WHAT YOU HAVE TO DO :: Show all lines from the records below in which the string "label" is present.

RECORDED INFORMATION ::
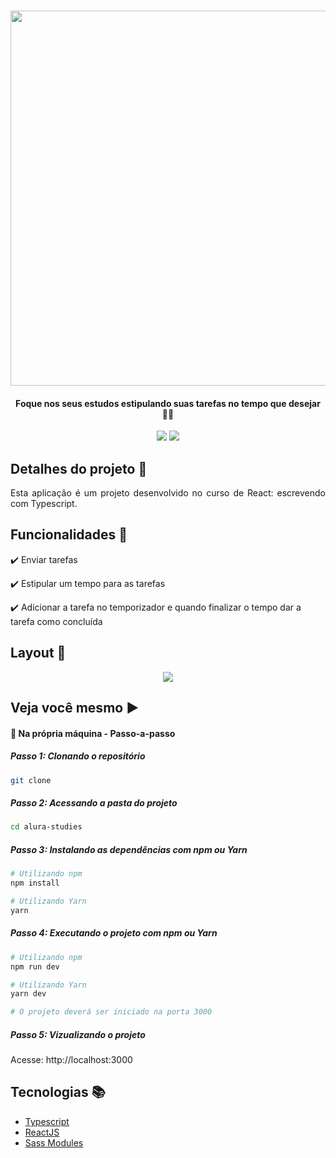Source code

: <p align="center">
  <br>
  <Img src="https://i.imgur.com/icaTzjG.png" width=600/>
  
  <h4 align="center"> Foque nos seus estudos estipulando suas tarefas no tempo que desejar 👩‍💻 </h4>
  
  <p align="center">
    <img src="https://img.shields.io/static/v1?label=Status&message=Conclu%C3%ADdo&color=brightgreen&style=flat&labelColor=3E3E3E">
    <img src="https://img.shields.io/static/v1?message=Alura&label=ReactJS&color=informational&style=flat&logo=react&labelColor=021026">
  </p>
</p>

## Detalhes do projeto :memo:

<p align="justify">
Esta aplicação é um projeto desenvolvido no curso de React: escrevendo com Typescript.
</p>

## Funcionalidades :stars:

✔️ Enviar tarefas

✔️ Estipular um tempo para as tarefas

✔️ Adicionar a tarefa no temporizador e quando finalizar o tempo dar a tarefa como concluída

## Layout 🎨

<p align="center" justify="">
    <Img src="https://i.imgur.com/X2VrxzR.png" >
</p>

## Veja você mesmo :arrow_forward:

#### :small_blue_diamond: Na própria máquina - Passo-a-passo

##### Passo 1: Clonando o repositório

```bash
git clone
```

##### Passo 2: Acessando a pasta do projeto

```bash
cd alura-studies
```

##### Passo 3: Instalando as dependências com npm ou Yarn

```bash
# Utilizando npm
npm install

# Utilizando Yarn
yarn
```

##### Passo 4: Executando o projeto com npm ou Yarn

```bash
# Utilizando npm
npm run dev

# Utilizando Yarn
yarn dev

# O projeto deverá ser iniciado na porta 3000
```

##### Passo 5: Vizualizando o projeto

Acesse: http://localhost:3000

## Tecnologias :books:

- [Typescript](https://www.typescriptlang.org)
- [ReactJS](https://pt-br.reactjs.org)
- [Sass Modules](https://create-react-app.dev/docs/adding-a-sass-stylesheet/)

--

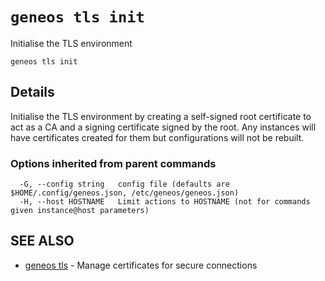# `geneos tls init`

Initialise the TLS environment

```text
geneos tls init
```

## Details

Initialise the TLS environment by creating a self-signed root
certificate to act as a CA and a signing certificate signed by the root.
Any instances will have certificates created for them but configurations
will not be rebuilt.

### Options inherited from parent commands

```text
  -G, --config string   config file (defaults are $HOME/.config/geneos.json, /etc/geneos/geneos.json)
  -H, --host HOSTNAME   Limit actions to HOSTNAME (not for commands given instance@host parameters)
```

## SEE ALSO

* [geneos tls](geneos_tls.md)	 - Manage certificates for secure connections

==

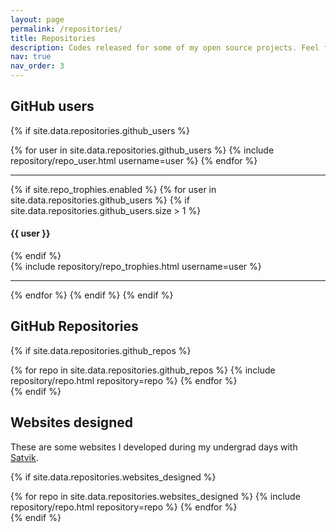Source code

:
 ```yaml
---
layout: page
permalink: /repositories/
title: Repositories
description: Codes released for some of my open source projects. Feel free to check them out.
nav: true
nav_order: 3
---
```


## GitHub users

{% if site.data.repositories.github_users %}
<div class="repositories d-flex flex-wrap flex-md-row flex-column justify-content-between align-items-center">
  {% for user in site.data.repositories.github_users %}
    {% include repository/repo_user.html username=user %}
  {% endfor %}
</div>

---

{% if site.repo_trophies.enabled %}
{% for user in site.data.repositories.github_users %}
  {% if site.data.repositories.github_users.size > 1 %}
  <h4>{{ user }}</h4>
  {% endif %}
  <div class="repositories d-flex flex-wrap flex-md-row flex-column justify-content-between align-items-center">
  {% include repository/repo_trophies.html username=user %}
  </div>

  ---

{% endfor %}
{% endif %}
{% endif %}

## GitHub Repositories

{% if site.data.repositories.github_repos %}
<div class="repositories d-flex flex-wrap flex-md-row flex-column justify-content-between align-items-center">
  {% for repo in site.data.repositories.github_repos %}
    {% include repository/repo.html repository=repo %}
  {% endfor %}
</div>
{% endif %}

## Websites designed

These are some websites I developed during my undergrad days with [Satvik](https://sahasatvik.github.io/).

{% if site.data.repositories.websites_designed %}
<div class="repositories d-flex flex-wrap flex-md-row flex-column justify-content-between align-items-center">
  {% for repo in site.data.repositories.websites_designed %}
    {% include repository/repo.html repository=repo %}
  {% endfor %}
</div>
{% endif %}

EXERCISE SOLUTION ::
    <img src="https://img.shields.io/static/v1?label=Status&message=Conclu%C3%ADdo&color=brightgreen&style=flat&labelColor=3E3E3E">
    <img src="https://img.shields.io/static/v1?message=Alura&label=ReactJS&color=informational&style=flat&logo=react&labelColor=021026">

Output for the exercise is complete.